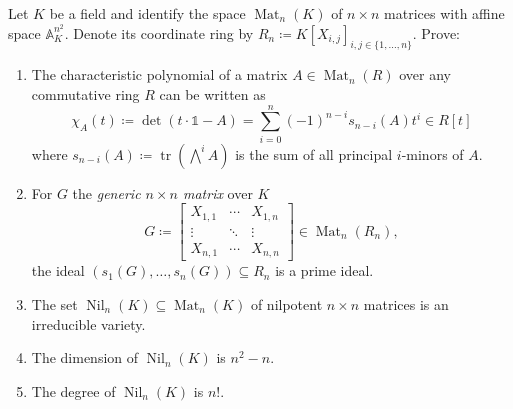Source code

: \documentclass{exercises}
\DeclareMathOperator{\Mat}{Mat}
\DeclareMathOperator{\Nil}{Nil}
\DeclareMathOperator{\tr}{tr}
\begin{document}
\begin{exercise}
  Let $K$ be a field and identify the space $\Mat_n(K)$ of $n × n$ matrices with affine space $𝔸^{n^2}_K$.
  Denote its coordinate ring by $R_n \coloneqq K[X_{i,j}]_{i,j ∈ \{1,\dots,n\}}$.
  Prove:
  \begin{enumerate}
    \item The characteristic polynomial of a matrix $A ∈ \Mat_n(R)$ over any commutative ring $R$ can be written as
      $$
      χ_A(t) \coloneqq \det(t⋅𝟙 - A) = \sum_{i = 0}^n (-1)^{n-i}s_{n-i}(A)t^i ∈ R[t]
      $$
      where $s_{n-i}(A) \coloneqq \tr(⋀^iA)$ is the sum of all principal $i$-minors of $A$.
    \item For $G$ the \emph{generic $n × n$ matrix} over $K$
      $$
      G \coloneqq
      \begin{bmatrix}
        X_{1,1} & \cdots & X_{1,n}\\[0.3em]
        \vdots & \ddots & \vdots\\[0.3em]
        X_{n,1} & \cdots & X_{n,n}
      \end{bmatrix}
      ∈ \Mat_n(R_n),
      $$
      the ideal $(s_1(G),\dots,s_n(G))⊆R_n$ is a prime ideal.
    \item The set $\Nil_n(K)⊆\Mat_n(K)$ of nilpotent $n × n$ matrices is an irreducible variety.
    \item The dimension of $\Nil_n(K)$ is $n^2 - n$.
    \item The degree of $\Nil_n(K)$ is $n!$.
  \end{enumerate}
\end{exercise}
\end{document}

TASK INSTRUCTIONS >> What lines in the material include the string "DeclareMathOperator"? Pull each one out.

TASK ANSWER >>
\DeclareMathOperator{\Mat}{Mat}
\DeclareMathOperator{\Nil}{Nil}
\DeclareMathOperator{\tr}{tr}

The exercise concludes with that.